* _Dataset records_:
<<<<

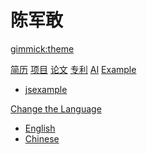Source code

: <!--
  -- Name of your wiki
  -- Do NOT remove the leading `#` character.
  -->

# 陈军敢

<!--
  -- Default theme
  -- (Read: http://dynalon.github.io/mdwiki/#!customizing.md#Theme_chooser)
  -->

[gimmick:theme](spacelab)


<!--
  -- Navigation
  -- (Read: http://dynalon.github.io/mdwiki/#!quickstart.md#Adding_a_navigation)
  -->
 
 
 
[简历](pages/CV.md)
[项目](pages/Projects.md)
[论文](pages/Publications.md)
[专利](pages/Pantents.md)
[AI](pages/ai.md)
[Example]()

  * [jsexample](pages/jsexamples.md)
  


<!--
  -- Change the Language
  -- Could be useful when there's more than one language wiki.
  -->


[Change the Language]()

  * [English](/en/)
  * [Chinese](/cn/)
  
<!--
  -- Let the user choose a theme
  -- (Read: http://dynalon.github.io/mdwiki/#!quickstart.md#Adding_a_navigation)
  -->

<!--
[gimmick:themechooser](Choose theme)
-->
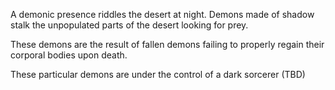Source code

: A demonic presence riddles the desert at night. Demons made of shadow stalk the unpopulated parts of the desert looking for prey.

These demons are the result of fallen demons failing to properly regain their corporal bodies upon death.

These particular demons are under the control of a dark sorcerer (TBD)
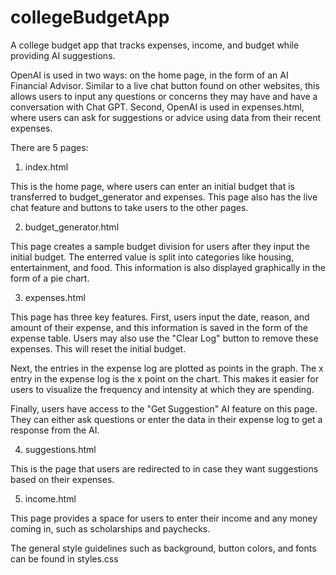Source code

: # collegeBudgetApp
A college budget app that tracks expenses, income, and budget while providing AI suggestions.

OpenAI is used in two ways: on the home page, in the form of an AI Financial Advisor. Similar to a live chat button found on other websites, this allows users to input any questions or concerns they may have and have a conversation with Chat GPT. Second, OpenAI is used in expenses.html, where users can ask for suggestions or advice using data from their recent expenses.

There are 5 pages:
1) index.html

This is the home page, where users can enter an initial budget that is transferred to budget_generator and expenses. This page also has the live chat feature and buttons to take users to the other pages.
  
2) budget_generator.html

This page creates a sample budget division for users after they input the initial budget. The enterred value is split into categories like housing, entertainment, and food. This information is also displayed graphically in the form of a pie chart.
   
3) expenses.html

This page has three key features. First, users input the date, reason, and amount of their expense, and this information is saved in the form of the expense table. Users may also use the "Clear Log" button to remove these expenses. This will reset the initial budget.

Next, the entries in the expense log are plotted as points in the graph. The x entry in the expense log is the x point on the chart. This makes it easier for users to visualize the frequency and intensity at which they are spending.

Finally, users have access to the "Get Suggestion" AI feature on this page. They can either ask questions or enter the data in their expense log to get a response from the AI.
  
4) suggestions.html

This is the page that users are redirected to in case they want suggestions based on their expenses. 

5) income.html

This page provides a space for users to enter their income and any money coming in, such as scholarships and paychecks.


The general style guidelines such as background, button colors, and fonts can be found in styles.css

>>>>

* _Task directions_:
Read the entries above and find each line holding the word "html". Copy it out.

* _Exercise answer_:
OpenAI is used in two ways: on the home page, in the form of an AI Financial Advisor. Similar to a live chat button found on other websites, this allows users to input any questions or concerns they may have and have a conversation with Chat GPT. Second, OpenAI is used in expenses.html, where users can ask for suggestions or advice using data from their recent expenses.
1) index.html
2) budget_generator.html
3) expenses.html
4) suggestions.html
5) income.html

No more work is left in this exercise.